___ AVAILABLE DATA ___

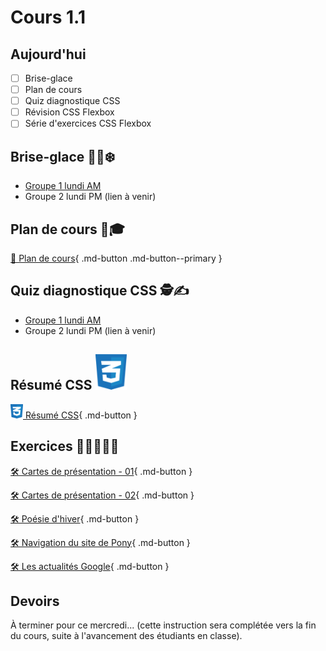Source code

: # Cours 1.1
<!--https://squidfunk.github.io/mkdocs-material/reference/admonitions/
✏️note, 📄abstract, ℹ️info, 🔥tip, ✔️success, ❔question, ⚠️warning, ❌failure, ⚡danger, 🐞bug, 🧪example, ❜❜quote
-->


## Aujourd'hui

- [ ] Brise-glace
- [ ] Plan de cours
- [ ] Quiz diagnostique CSS
- [ ] Révision CSS Flexbox
- [ ] Série d'exercices CSS Flexbox

## Brise-glace 🧊🔨❄️

* [Groupe 1 lundi AM](https://app.wooclap.com/TMYTEU)
* Groupe 2 lundi PM (lien à venir)

## Plan de cours 📄🎓

[📄 Plan de cours](https://cmontmorency365-my.sharepoint.com/:b:/g/personal/mariem_ouellet_cmontmorency_qc_ca/EVMfkW5UxttFkK8D4Lg3Z7cBGXUX4_v1-7USGwyAbjmIRQ?e=8IxzJg){ .md-button .md-button--primary }

## Quiz diagnostique CSS 🕵️✍️

* [Groupe 1 lundi AM](https://app.wooclap.com/PJBPRX)
* Groupe 2 lundi PM (lien à venir)

## Résumé CSS <img src="./assets/css-logo.svg" style="width: 50px;">
[<img src="./assets/css-logo.svg" style="width: 20px;"> Résumé CSS](https://tim-montmorency.com/timdoc/582-211/css/){ .md-button }

## Exercices 🏃‍➡️🏃‍♀️‍➡️

[🛠️ Cartes de présentation - 01](https://tim-montmorency.com/timdoc/582-211/css/exercices/flexbox-cartes-01/){ .md-button }

[🛠️ Cartes de présentation - 02](https://tim-montmorency.com/timdoc/582-211/css/exercices/flexbox-cartes-02/){ .md-button }

[🛠️ Poésie d'hiver](https://tim-montmorency.com/timdoc/582-211/css/exercices/flexbox-poesie-hiver/){ .md-button }

[🛠️ Navigation du site de Pony](https://tim-montmorency.com/timdoc/582-211/css/exercices/flexbox-pony/){ .md-button }

[🛠️ Les actualités Google](https://tim-montmorency.com/timdoc/582-211/css/exercices/flexbox-actualite-google/){ .md-button }

## Devoirs

À terminer pour ce mercredi... (cette instruction sera complétée vers la fin du cours, suite à l'avancement des étudiants en classe).
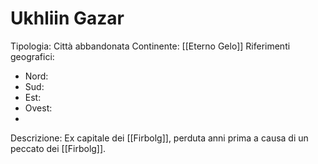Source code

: # Ukhliin Gazar
Tipologia: Città abbandonata
Continente: [[Eterno Gelo]]
Riferimenti geografici: 
* Nord:
* Sud: 
* Est: 
* Ovest: 
* 
Descrizione: Ex capitale dei [[Firbolg]], perduta anni prima a causa di un peccato dei [[Firbolg]].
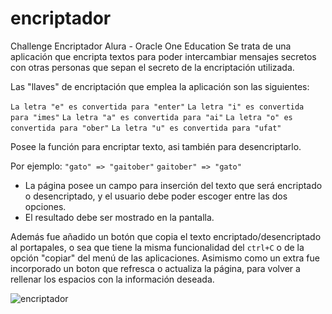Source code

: # encriptador
Challenge Encriptador Alura - Oracle One Education
Se trata de una aplicación que encripta textos para poder intercambiar mensajes secretos con otras personas que sepan el secreto de la encriptación utilizada.

Las "llaves" de encriptación que emplea la aplicación son las siguientes:

`La letra "e" es convertida para "enter"`
`La letra "i" es convertida para "imes"`
`La letra "a" es convertida para "ai"`
`La letra "o" es convertida para "ober"`
`La letra "u" es convertida para "ufat"`

Posee la función para encriptar texto, asi también para desencriptarlo. 

Por ejemplo:
`"gato" => "gaitober"`
`gaitober" => "gato"`

- La página posee un campo para 
inserción del texto que será encriptado o desencriptado, y el usuario debe poder escoger entre las dos opciones.
- El resultado debe ser mostrado en la pantalla.

Además fue añadido un botón que copia el texto encriptado/desencriptado al portapales, o sea que tiene la misma funcionalidad del `ctrl+C` o de la opción "copiar" del menú de las aplicaciones.
Asimismo como un extra fue incorporado un boton que refresca o actualiza la página, para volver a rellenar los espacios con la información deseada.


![encriptador](https://user-images.githubusercontent.com/102265874/185229588-d3f2dd56-0937-439b-9513-1f7982f38d6a.png)

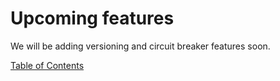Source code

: # Upcoming features

We will be adding versioning and circuit breaker features soon.


[Table of Contents](TABLE-OF-CONTENTS.md)

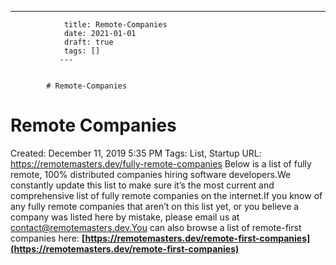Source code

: ---
                title: Remote-Companies
                date: 2021-01-01    
                draft: true
                tags: []
               ---


            # Remote-Companies

# Remote Companies
Created: December 11, 2019 5:35 PM
Tags: List, Startup
URL: https://remotemasters.dev/fully-remote-companies
Below is a list of fully remote, 100% distributed companies hiring software developers.We constantly update this list to make sure it’s the most current and comprehensive list of fully remote companies on the internet.If you know of any fully remote companies that aren’t on this list yet, or you believe a company was listed here by mistake, please email us at contact@remotemasters.dev.You can also browse a list of remote-first companies here: **[https://remotemasters.dev/remote-first-companies](https://remotemasters.dev/remote-first-companies)**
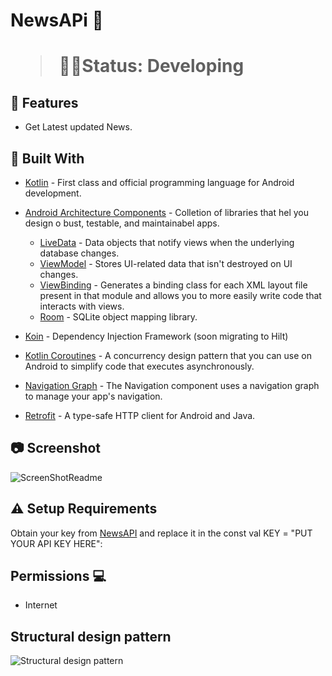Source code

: <h1>NewsAPi  📰<h1>

> 👨‍💻Status: Developing


## 🚀 Features 

+ Get Latest updated News.


## 🧰 Built With 

* [Kotlin](https://kotlinlang.org/) - First class and official programming language for Android development.
* [Android Architecture Components](https://developer.android.com/topic/libraries/architecture) - Colletion of libraries that hel you design o bust, testable, and maintainabel apps.

  * [LiveData](https://developer.android.com/topic/libraries/architecture/livedata) -  Data objects that notify views when the underlying database changes.
  * [ViewModel](https://developer.android.com/topic/libraries/architecture/viewmodel) - Stores UI-related data that isn't destroyed on UI changes.
  * [ViewBinding](https://developer.android.com/topic/libraries/view-binding) - Generates a binding class for each XML layout file present in that module and allows you to more easily write code that interacts with views.
  * [Room](https://developer.android.com/topic/libraries/architecture/room) - SQLite object mapping library.
 
 * [Koin](https://insert-koin.io/) - Dependency Injection Framework (soon migrating to Hilt)

 * [Kotlin Coroutines](https://developer.android.com/kotlin/coroutines) - A concurrency design pattern that you can use on Android to simplify code that executes asynchronously.
  
* [Navigation Graph](https://developer.android.com/guide/navigation/navigation-design-graph) - The Navigation component uses a navigation graph to manage your app's navigation.
* [Retrofit](https://square.github.io/retrofit/) - A type-safe HTTP client for Android and Java.

## 📷 Screenshot

![ScreenShotReadme](https://user-images.githubusercontent.com/58862763/200367639-340f140e-ccd2-41fb-aeb1-385f4458f813.jpg)

## ⚠️ Setup Requirements
Obtain your key from [NewsAPI](https://newsapi.org) and replace it in the const val KEY = "PUT YOUR API KEY HERE":

## Permissions 💻
+ Internet

## Structural design pattern
![Structural design pattern](https://miro.medium.com/max/4800/0*PKo4mQsOOGUqPlVp.webp)

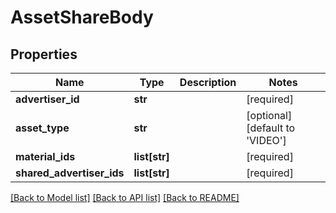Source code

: # AssetShareBody

## Properties
Name | Type | Description | Notes
------------ | ------------- | ------------- | -------------
**advertiser_id** | **str** |  | [required] 
**asset_type** | **str** |  | [optional] [default to 'VIDEO']
**material_ids** | **list[str]** |  | [required] 
**shared_advertiser_ids** | **list[str]** |  | [required] 

[[Back to Model list]](../README.md#documentation-for-models) [[Back to API list]](../README.md#documentation-for-api-endpoints) [[Back to README]](../README.md)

___

• WHAT THE EXERCISE ASKS:
Output the full set of records above without changing a word, and drop the images.

• THE ANSWER:
Source code

: # Cours 1.1
<!--https://squidfunk.github.io/mkdocs-material/reference/admonitions/
✏️note, 📄abstract, ℹ️info, 🔥tip, ✔️success, ❔question, ⚠️warning, ❌failure, ⚡danger, 🐞bug, 🧪example, ❜❜quote
-->


## Aujourd'hui

- [ ] Brise-glace
- [ ] Plan de cours
- [ ] Quiz diagnostique CSS
- [ ] Révision CSS Flexbox
- [ ] Série d'exercices CSS Flexbox

## Brise-glace 🧊🔨❄️

* [Groupe 1 lundi AM](https://app.wooclap.com/TMYTEU)
* Groupe 2 lundi PM (lien à venir)

## Plan de cours 📄🎓

[📄 Plan de cours](https://cmontmorency365-my.sharepoint.com/:b:/g/personal/mariem_ouellet_cmontmorency_qc_ca/EVMfkW5UxttFkK8D4Lg3Z7cBGXUX4_v1-7USGwyAbjmIRQ?e=8IxzJg){ .md-button .md-button--primary }

## Quiz diagnostique CSS 🕵️✍️

* [Groupe 1 lundi AM](https://app.wooclap.com/PJBPRX)
* Groupe 2 lundi PM (lien à venir)

## Résumé CSS <img src="./assets/css-logo.svg" style="width: 50px;">
[<img src="./assets/css-logo.svg" style="width: 20px;"> Résumé CSS](https://tim-montmorency.com/timdoc/582-211/css/){ .md-button }

## Exercices 🏃‍➡️🏃‍♀️‍➡️

[🛠️ Cartes de présentation - 01](https://tim-montmorency.com/timdoc/582-211/css/exercices/flexbox-cartes-01/){ .md-button }

[🛠️ Cartes de présentation - 02](https://tim-montmorency.com/timdoc/582-211/css/exercices/flexbox-cartes-02/){ .md-button }

[🛠️ Poésie d'hiver](https://tim-montmorency.com/timdoc/582-211/css/exercices/flexbox-poesie-hiver/){ .md-button }

[🛠️ Navigation du site de Pony](https://tim-montmorency.com/timdoc/582-211/css/exercices/flexbox-pony/){ .md-button }

[🛠️ Les actualités Google](https://tim-montmorency.com/timdoc/582-211/css/exercices/flexbox-actualite-google/){ .md-button }

## Devoirs

À terminer pour ce mercredi... (cette instruction sera complétée vers la fin du cours, suite à l'avancement des étudiants en classe).
Source code

: # Ukhliin Gazar
Tipologia: Città abbandonata
Continente: [[Eterno Gelo]]
Riferimenti geografici: 
* Nord:
* Sud: 
* Est: 
* Ovest: 
* 
Descrizione: Ex capitale dei [[Firbolg]], perduta anni prima a causa di un peccato dei [[Firbolg]].
Source code

: # encriptador
Challenge Encriptador Alura - Oracle One Education
Se trata de una aplicación que encripta textos para poder intercambiar mensajes secretos con otras personas que sepan el secreto de la encriptación utilizada.

Las "llaves" de encriptación que emplea la aplicación son las siguientes:

`La letra "e" es convertida para "enter"`
`La letra "i" es convertida para "imes"`
`La letra "a" es convertida para "ai"`
`La letra "o" es convertida para "ober"`
`La letra "u" es convertida para "ufat"`

Posee la función para encriptar texto, asi también para desencriptarlo. 

Por ejemplo:
`"gato" => "gaitober"`
`gaitober" => "gato"`

- La página posee un campo para 
inserción del texto que será encriptado o desencriptado, y el usuario debe poder escoger entre las dos opciones.
- El resultado debe ser mostrado en la pantalla.

Además fue añadido un botón que copia el texto encriptado/desencriptado al portapales, o sea que tiene la misma funcionalidad del `ctrl+C` o de la opción "copiar" del menú de las aplicaciones.
Asimismo como un extra fue incorporado un boton que refresca o actualiza la página, para volver a rellenar los espacios con la información deseada.


![encriptador](https://user-images.githubusercontent.com/102265874/185229588-d3f2dd56-0937-439b-9513-1f7982f38d6a.png)

Source code

: # Upcoming features

We will be adding versioning and circuit breaker features soon.


[Table of Contents](TABLE-OF-CONTENTS.md)

Source code

: ---
                title: Remote-Companies
                date: 2021-01-01    
                draft: true
                tags: []
               ---


            # Remote-Companies

# Remote Companies
Created: December 11, 2019 5:35 PM
Tags: List, Startup
URL: https://remotemasters.dev/fully-remote-companies
Below is a list of fully remote, 100% distributed companies hiring software developers.We constantly update this list to make sure it’s the most current and comprehensive list of fully remote companies on the internet.If you know of any fully remote companies that aren’t on this list yet, or you believe a company was listed here by mistake, please email us at contact@remotemasters.dev.You can also browse a list of remote-first companies here: **[https://remotemasters.dev/remote-first-companies](https://remotemasters.dev/remote-first-companies)**
Source code

: <h1>NewsAPi  📰<h1>

> 👨‍💻Status: Developing


## 🚀 Features 

+ Get Latest updated News.


## 🧰 Built With 

* [Kotlin](https://kotlinlang.org/) - First class and official programming language for Android development.
* [Android Architecture Components](https://developer.android.com/topic/libraries/architecture) - Colletion of libraries that hel you design o bust, testable, and maintainabel apps.

  * [LiveData](https://developer.android.com/topic/libraries/architecture/livedata) -  Data objects that notify views when the underlying database changes.
  * [ViewModel](https://developer.android.com/topic/libraries/architecture/viewmodel) - Stores UI-related data that isn't destroyed on UI changes.
  * [ViewBinding](https://developer.android.com/topic/libraries/view-binding) - Generates a binding class for each XML layout file present in that module and allows you to more easily write code that interacts with views.
  * [Room](https://developer.android.com/topic/libraries/architecture/room) - SQLite object mapping library.
 
 * [Koin](https://insert-koin.io/) - Dependency Injection Framework (soon migrating to Hilt)

 * [Kotlin Coroutines](https://developer.android.com/kotlin/coroutines) - A concurrency design pattern that you can use on Android to simplify code that executes asynchronously.
  
* [Navigation Graph](https://developer.android.com/guide/navigation/navigation-design-graph) - The Navigation component uses a navigation graph to manage your app's navigation.
* [Retrofit](https://square.github.io/retrofit/) - A type-safe HTTP client for Android and Java.

## 📷 Screenshot

![ScreenShotReadme](https://user-images.githubusercontent.com/58862763/200367639-340f140e-ccd2-41fb-aeb1-385f4458f813.jpg)

## ⚠️ Setup Requirements
Obtain your key from [NewsAPI](https://newsapi.org) and replace it in the const val KEY = "PUT YOUR API KEY HERE":

## Permissions 💻
+ Internet

## Structural design pattern
![Structural design pattern](https://miro.medium.com/max/4800/0*PKo4mQsOOGUqPlVp.webp)

Source code

: # AssetShareBody

## Properties
Name | Type | Description | Notes
------------ | ------------- | ------------- | -------------
**advertiser_id** | **str** |  | [required] 
**asset_type** | **str** |  | [optional] [default to 'VIDEO']
**material_ids** | **list[str]** |  | [required] 
**shared_advertiser_ids** | **list[str]** |  | [required] 

[[Back to Model list]](../README.md#documentation-for-models) [[Back to API list]](../README.md#documentation-for-api-endpoints) [[Back to README]](../README.md)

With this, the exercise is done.